Millions of Americans Are Breathing Unsafe Air and It’s Getting Worse

A study from the American Lung Association reveals the health effects from climate change.

Smith Collection/Gado/Getty Images

This story was originally published by the Guardian and is shared here as part of the Climate Desk collaboration. 

An increasing number of Americans live in places with unhealthy levels of smog or particulate air pollution—both of which are being made worse by climate change, according to a new report.

Air quality in the US has been improving since the 1970s, but that progress may be backsliding and 43 percent of Americans are now living in places where they are breathing unsafe air, according to the American Lung Association report.

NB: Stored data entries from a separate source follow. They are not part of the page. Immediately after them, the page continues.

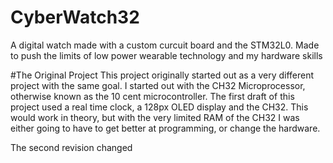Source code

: # CyberWatch32
A digital watch made with a custom curcuit board and the STM32L0. Made to push the limits of low power wearable technology and my hardware skills

#The Original Project
This project originally started out as a very different project with the same goal. I started out with the CH32 Microprocessor, otherwise known as the 10 cent microcontroller. The first draft of this project used a real time clock, a 128px OLED display and the CH32. This would work in theory, but with the very limited RAM of the CH32 I was either going to have to get better at programming, or change the hardware.

The second revision changed
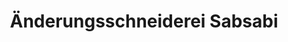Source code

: ---
title: "Änderungsschneiderei Sabsabi"
url: /wesseling/aenderungsschneiderei-sabsabi/
shop: Schneiderei
---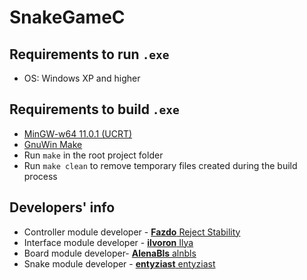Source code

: # SnakeGameC
## Requirements to run `.exe`
 - OS: Windows XP and higher
## Requirements to build `.exe`
 - [MinGW-w64 11.0.1 (UCRT)](https://winlibs.com/)
 - [GnuWin Make](https://gnuwin32.sourceforge.net/packages/make.htm)
 - Run `make` in the root project folder
 - Run `make clean` to remove temporary files created during the build process
## Developers' info
- Controller module developer - [**Fazdo**  Reject Stability](https://github.com/Fazdo)
- Interface module developer - [**ilvoron**  Ilya](https://github.com/ilvoron)
- Board module developer- [**AlenaBls**  alnbls](https://github.com/AlenaBls)
- Snake module developer - [**entyziast**  entyziast](https://github.com/entyziast)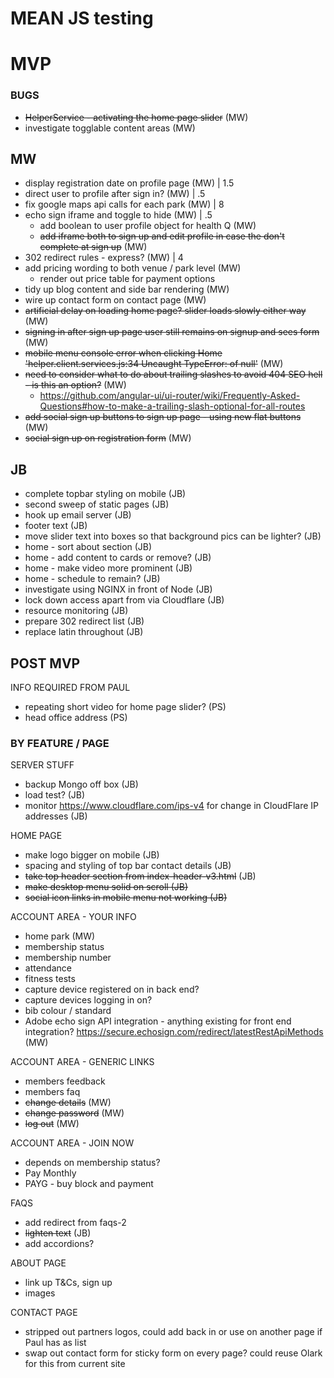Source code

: # MEAN JS testing

# MVP

### BUGS ###
- ~~HelperService - activating the home page slider~~ (MW)
- investigate togglable content areas (MW)

## MW ##
- display registration date on profile page (MW) | 1.5
- direct user to profile after sign in? (MW) | .5
- fix google maps api calls for each park (MW) | 8
- echo sign iframe and toggle to hide (MW) | .5
    * add boolean to user profile object for health Q (MW)
    * ~~add iframe both to sign up and edit profile in case the don't complete at sign up~~ (MW)
- 302 redirect rules - express? (MW) | 4
- add pricing wording to both venue / park level (MW)
    * render out price table for payment options
- tidy up blog content and side bar rendering (MW)
- wire up contact form on contact page (MW)
- ~~artificial delay on loading home page? slider loads slowly either way~~ (MW)
- ~~signing in after sign up page user still remains on signup and sees form~~ (MW)
- ~~mobile menu console error when clicking Home 'helper.client.services.js:34 Uncaught TypeError: of null'~~ (MW)
- ~~need to consider what to do about trailing slashes to avoid 404 SEO hell - is this an option?~~ (MW)
    * https://github.com/angular-ui/ui-router/wiki/Frequently-Asked-Questions#how-to-make-a-trailing-slash-optional-for-all-routes
- ~~add social sign up buttons to sign up page - using new flat buttons~~ (MW)
- ~~social sign up on registration form~~ (MW)

## JB ##
- complete topbar styling on mobile (JB)
- second sweep of static pages (JB)
- hook up email server (JB)
- footer text (JB)
- move slider text into boxes so that background pics can be lighter? (JB)
- home - sort about section (JB)
- home - add content to cards or remove? (JB)
- home - make video more prominent (JB)
- home - schedule to remain? (JB)
- investigate using NGINX in front of Node (JB)
- lock down access apart from via Cloudflare (JB)
- resource monitoring (JB)
- prepare 302 redirect list (JB)
- replace latin throughout (JB)

## POST MVP
INFO REQUIRED FROM PAUL
- repeating short video for home page slider? (PS)
- head office address (PS)

### BY FEATURE / PAGE ###

SERVER STUFF
- backup Mongo off box (JB)
- load test? (JB)
- monitor https://www.cloudflare.com/ips-v4 for change in CloudFlare IP addresses (JB)

HOME PAGE
- make logo bigger on mobile (JB)
- spacing and styling of top bar contact details (JB)
- ~~take top header section from index-header-v3.html~~ (JB)
- ~~make desktop menu solid on scroll (JB)~~
- ~~social icon links in mobile menu not working (JB)~~

ACCOUNT AREA - YOUR INFO
- home park (MW)
- membership status
- membership number
- attendance
- fitness tests
- capture device registered on in back end?
- capture devices logging in on?
- bib colour / standard
- Adobe echo sign API integration - anything existing for front end integration? https://secure.echosign.com/redirect/latestRestApiMethods (MW)

ACCOUNT AREA - GENERIC LINKS
- members feedback
- members faq
- ~~change details~~ (MW)
- ~~change password~~ (MW)
- ~~log out~~ (MW)

ACCOUNT AREA - JOIN NOW
- depends on membership status?
- Pay Monthly
- PAYG - buy block and payment

FAQS
- add redirect from faqs-2
- ~~lighten text~~ (JB)
- add accordions?

ABOUT PAGE
- link up T&Cs, sign up
- images

CONTACT PAGE
- stripped out partners logos, could add back in or use on another page if Paul has as list
- swap out contact form for sticky form on every page? could reuse Olark for this from current site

As temperatures rise, wildfires are getting worse and spewing smoke across the west. And more smog, or ozone, is forming on warmer days.

For the three hottest years on record, 2015 through 2017, about 141 million people lived in US counties that saw unhealthy levels of particle pollution, either in a single 24-hour period or over a year, or unhealthy levels of smog. That is 7 million more people than in the group’s last report.

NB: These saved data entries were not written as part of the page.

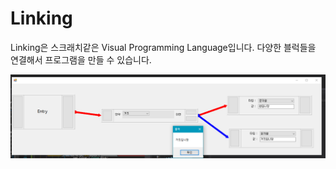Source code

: # Linking
Linking은 스크래치같은 Visual Programming Language입니다. 다양한 블럭들을 연결해서 프로그램을 만들 수 있습니다.

![조건문](/ScreenShot/IF-ELSE.png)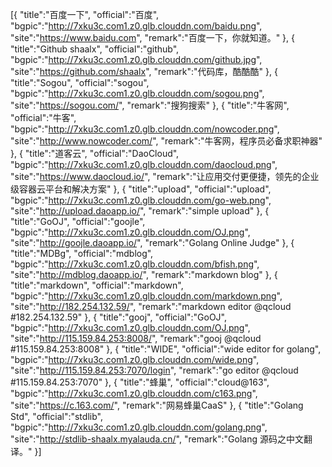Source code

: [{
	"title":"百度一下",
	"official":"百度",
	"bgpic":"http://7xku3c.com1.z0.glb.clouddn.com/baidu.png",
	"site":"https://www.baidu.com",
	"remark":"百度一下，你就知道。"
},
{
	"title":"Github shaalx",
	"official":"github",
	"bgpic":"http://7xku3c.com1.z0.glb.clouddn.com/github.jpg",
	"site":"https://github.com/shaalx",
	"remark":"代码库，酷酷酷"
},
{
	"title":"Sogou",
	"official":"sogou",
	"bgpic":"http://7xku3c.com1.z0.glb.clouddn.com/sogou.png",
	"site":"https://sogou.com/",
	"remark":"搜狗搜索"
},
{
	"title":"牛客网",
	"official":"牛客",
	"bgpic":"http://7xku3c.com1.z0.glb.clouddn.com/nowcoder.png",
	"site":"http://www.nowcoder.com/",
	"remark":"牛客网，程序员必备求职神器"
},
{
	"title":"道客云",
	"official":"DaoCloud",
	"bgpic":"http://7xku3c.com1.z0.glb.clouddn.com/daocloud.png",
	"site":"https://www.daocloud.io/",
	"remark":"让应用交付更便捷，领先的企业级容器云平台和解决方案"
},
{
	"title":"upload",
	"official":"upload",
	"bgpic":"http://7xku3c.com1.z0.glb.clouddn.com/go-web.png",
	"site":"http://upload.daoapp.io/",
	"remark":"simple upload"
},
{
	"title":"GoOJ",
	"official":"goojle",
	"bgpic":"http://7xku3c.com1.z0.glb.clouddn.com/OJ.png",
	"site":"http://goojle.daoapp.io/",
	"remark":"Golang Online Judge"
},
{
	"title":"MDBg",
	"official":"mdblog",
	"bgpic":"http://7xku3c.com1.z0.glb.clouddn.com/bfish.png",
	"site":"http://mdblog.daoapp.io/",
	"remark":"markdown blog"
},
{
	"title":"markdown",
	"official":"markdown",
	"bgpic":"http://7xku3c.com1.z0.glb.clouddn.com/markdown.png",
	"site":"http://182.254.132.59/",
	"remark":"markdown editor @qcloud #182.254.132.59"
},
{
	"title":"gooj",
	"official":"GoOJ",
	"bgpic":"http://7xku3c.com1.z0.glb.clouddn.com/OJ.png",
	"site":"http://115.159.84.253:8008/",
	"remark":"gooj @qcloud #115.159.84.253:8008"
},
{
	"title":"WIDE",
	"official":"wide editor for golang",
	"bgpic":"http://7xku3c.com1.z0.glb.clouddn.com/wide.png",
	"site":"http://115.159.84.253:7070/login",
	"remark":"go editor @qcloud #115.159.84.253:7070"
},
{
	"title":"蜂巢",
	"official":"cloud@163",
	"bgpic":"http://7xku3c.com1.z0.glb.clouddn.com/c163.png",
	"site":"https://c.163.com/",
	"remark":"网易蜂巢CaaS"
},
{
	"title":"Golang Std",
	"official":"stdlib",
	"bgpic":"http://7xku3c.com1.z0.glb.clouddn.com/golang.png",
	"site":"http://stdlib-shaalx.myalauda.cn/",
	"remark":"Golang 源码之中文翻译。"
}]
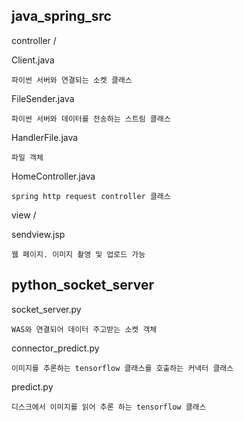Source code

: java_spring_src
---------------
controller /

Client.java

	파이썬 서버와 연결되는 소켓 클래스
	
FileSender.java

	파이썬 서버와 데이터를 전송하는 스트림 클래스
	
HandlerFile.java

	파일 객체
	
HomeController.java

	spring http request controller 클래스
	
view /

sendview.jsp

	웹 페이지. 이미지 촬영 및 업로드 가능

python_socket_server
--------------------
socket_server.py

	WAS와 연결되어 데이터 주고받는 소켓 객체
	

connector_predict.py

	이미지를 추론하는 tensorflow 클래스를 호출하는 커낵터 클래스


predict.py

	디스크에서 이미지를 읽어 추론 하는 tensorflow 클래스
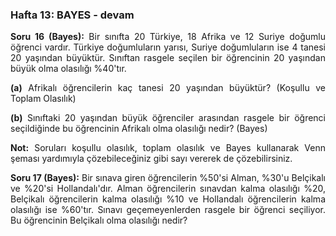 <h3>Hafta 13: BAYES - devam</h3>

<p align="justify"><b>Soru 16 (Bayes):</b> Bir sınıfta 20 Türkiye, 18 Afrika ve 12 Suriye doğumlu öğrenci vardır. Türkiye doğumluların yarısı, Suriye doğumluların ise 4 tanesi 20 yaşından büyüktür. Sınıftan rasgele seçilen bir öğrencinin 20 yaşından büyük olma olasılığı %40'tır.</p>

<p align="justify"><b>(a)</b> Afrikalı öğrencilerin kaç tanesi 20 yaşından büyüktür? (Koşullu ve Toplam Olasılık)</p>

<p align="justify"><b>(b)</b> Sınıftaki 20 yaşından büyük öğrenciler arasından rasgele bir öğrenci seçildiğinde bu öğrencinin Afrikalı olma olasılığı nedir? (Bayes)</p>

<p align="justify"><b>Not:</b> Soruları koşullu olasılık, toplam olasılık ve Bayes kullanarak Venn şeması yardımıyla çözebileceğiniz gibi sayı vererek de çözebilirsiniz.</p>




<p align="justify"><b>Soru 17 (Bayes):</b> Bir sınava giren öğrencilerin %50'si Alman, %30'u Belçikalı ve %20'si Hollandalı'dır. Alman öğrencilerin sınavdan kalma olasılığı %20, Belçikalı öğrencilerin kalma olasılığı %10 ve Hollandalı öğrencilerin kalma olasılığı ise %60'tır. Sınavı geçemeyenlerden rasgele bir öğrenci seçiliyor. Bu öğrencinin Belçikalı olma olasılığı nedir?
</p>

“We’re seeing in this year’s report the impacts of climate change on air quality in really stunning terms,” said Paul Billings, a vice-president for the association.

Eight communities set records for days with spikes in particle pollution, surpassing the group’s data back to 2001, Billings said.

Western wildfires might be to blame for much of the uptick, and next year’s report counting 2018 is expected to be even worse, he said.

In California, Bakersfield and the Fresno area had among the worst air quality in the country, according to all three measurements. Los Angeles continued to rank worst for smog. Fairbanks, Alaska, ranked third for particle pollution, probably because so many people burn wood to heat their homes.

The report is the health advocacy group’s annual assessment of government data.

Both smog and particle pollution are linked with breathing problems, lung and heart complications and early deaths. Smog occurs when sunlight reacts with gases from cars and power plants. Particle pollution also comes from burning fossil fuels, as well as from burning wood in fireplaces or stoves, and from wildfires.

The federal government’s National Climate Assessment explains that smog levels can increase with warmer days and both smog and particle pollution can increase when weather is stagnant. Worse droughts could also lead to more wind-blown dust.

Air pollution has fallen for decades in the US, due to pollution laws like the 1970 Clean Air Act and the use of less coal and more natural gas.

One 2018 study found that deaths from air pollution in the US were cut in half between 1990 and 2010. But they still accounted for one out of every 35 deaths—more than from traffic accidents and shootings combined.

In comparison, more than 5.5 billion people worldwide, 75 percent of the population, live in places that do not meet the World Health Organization standard for limiting particle pollution, according to the University of Chicago.

The Trump administration has sought to roll back Obama-era environmental progress, including on air and climate pollution regulations, such as rules for power plants and cars.

Miles Keogh, the executive director for the National Association of State Air Agencies, said weakening air standards would mean “walking away from a winning strategy”.

“We’ve got the tools here,” Keogh said. “We’ve got to use them to shore it up, adapt them to a changing climate and not walk away from things that work.”